Speaking on Geo News programme 'Capital Talk', PM’s aide on political affairs Rana Sanaullah appreciated PTI's offer to hold talks, saying that in the past the opposition party always turned down the offers to engage in negotiations with political rivals.
"When he [Imran Khan] was in government he would say that I would not hold talks with opposition and I would not spare them,” Sanaullah recalled.
He said during his 3.5-year tenure, Imran never called then-opposition leader Shehbaz Sharif and never met the members of the opposition benches in parliament.
"As of today, his stance is that he will only hold talks with establishment. But now if they [PTI] have realised then this is a very good thing,” the PM’s aide remarked.

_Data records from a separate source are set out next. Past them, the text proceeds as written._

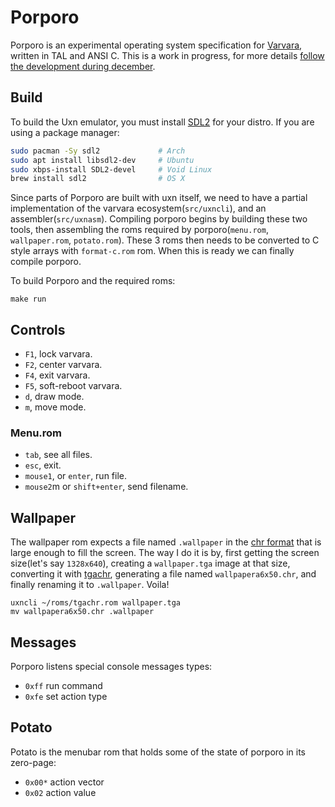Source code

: # Porporo

Porporo is an experimental operating system specification for [Varvara](https://wiki.xxiivv.com/site/varvara.html), written in TAL and ANSI C. This is a work in progress, for more details [follow the development during december](https://rabbits.srht.site/decadv/).

## Build

To build the Uxn emulator, you must install [SDL2](https://wiki.libsdl.org/) for your distro. If you are using a package manager:

```sh
sudo pacman -Sy sdl2             # Arch
sudo apt install libsdl2-dev     # Ubuntu
sudo xbps-install SDL2-devel     # Void Linux
brew install sdl2                # OS X
```

Since parts of Porporo are built with uxn itself, we need to have a partial implementation of the varvara ecosystem(`src/uxncli`), and an assembler(`src/uxnasm`). Compiling porporo begins by building these two tools, then assembling the roms required by porporo(`menu.rom`, `wallpaper.rom`, `potato.rom`). These 3 roms then needs to be converted to C style arrays with `format-c.rom` rom. When this is ready we can finally compile porporo.

To build Porporo and the required roms:

```
make run
```

## Controls

- `F1`, lock varvara.
- `F2`, center varvara.
- `F4`, exit varvara.
- `F5`, soft-reboot varvara.
- `d`, draw mode.
- `m`, move mode.

### Menu.rom

- `tab`, see all files.
- `esc`, exit.
- `mouse1`, or `enter`, run file.
- `mouse2`m or `shift+enter`, send filename.

## Wallpaper

The wallpaper rom expects a file named `.wallpaper` in the [chr format](https://wiki.xxiivv.com/site/chr_format.html) that is large enough to fill the screen. The way I do it is by, first getting the screen size(let's say `1328x640`), creating a `wallpaper.tga` image at that size, converting it with [tgachr](https://git.sr.ht/~rabbits/uxn-utils/tree/main/item/cli/tgachr/tgachr.tal), generating a file named `wallpapera6x50.chr`, and finally renaming it to `.wallpaper`. Voila!

```
uxncli ~/roms/tgachr.rom wallpaper.tga
mv wallpapera6x50.chr .wallpaper
```

## Messages

Porporo listens special console messages types:

- `0xff` run command
- `0xfe` set action type

## Potato

Potato is the menubar rom that holds some of the state of porporo in its zero-page:

- `0x00*` action vector
- `0x02` action value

The statement came a a day after the meeting between National Assembly Speaker Ayaz Sadiq and top PTI leaders including Asad Qaiser, Omar Ayub and Sunni Ittehad Council (SIC) Chairman Sahibzada Hamid Raza at the Speaker House in Islamabad.
Following the key meeting, embattled PTI and the government have agreed to sit on the negotiation table without any preconditions ahead of the former’s civil disobedience movement, the insiders said.
The meeting was held following a telephonic contact between Qaiser and Sadiq, the sources added.
Responding to a question on PTI’s demand to release Imran Khan from jail, Sanaullah — in today's show — said the PTI founder was not under judicial custody due to several cases registered against him.
He said the prime minister could not issue any order to provide relief to the jailed PTI founder as he was not behind bars due to any executive order.
Sanaullah said then PML-N had offered the PTI to hold talks during the PTI tenure when its members were being victimized and booked in fake cases.
"Shehbaz Sharif had stated in the presence of [then prime minister] Imran Khan that we were ready to sit with you to chalk out the charter of economy."
Similarly, he said Prime Minister Shehbaz, speaking on the floor of the house recently, offered opposition to hold negotiations to settle disputes.
However, the PM’s aide said the PTI had always turned down the talks offer maintaining that they would only hold talks with those wielding real power and the incumbent rulers are "powerless".
Separately, PML-N Parliamentary Leader in the Senate, Senator Irfan Siddiqui said that if Pakistan Tehreek Insaf (PTI) was ready for dialogue, ‘we are all set for it’.
However, he mentioned, that the PTI should not hang a sword that if talks were not held by such a date they would start a disobedience movement, adding this kind of behaviour could not go together.
"We want to talk, we do not want any riots, Pakistan has to move forward and to move forward it is necessary to abandon old customs."
Siddiqui said that peaceful protest was a fundamental right in democratic societies, questioning, whether was this right unconditional in any country.
He said, "Whether peaceful protest is done with slogans of Jihad-Al-Jihad, kill and die, and sticks with nails."
Meanwhile, PTI leader Latif Khosa — in the same programme — said that all the matters have to be resolved via dialogue.
"However, our basic demand was to release Imran Khan as the current [PTI] leadership cannot take any decision without consulting him [Imran]."
To a question as to what caused the change of heart in PTI’s policy to only hold talks with powerful quarters, Khosa said the party would present the same demands even in talks with ruling parties that it had been protesting against including alleged rigging during the February 8 elections.
He said there is nothing wrong in meeting with the ruling parties’ members and the PTI would present the same demands before the incumbent rulers, including releasing Imran Khan.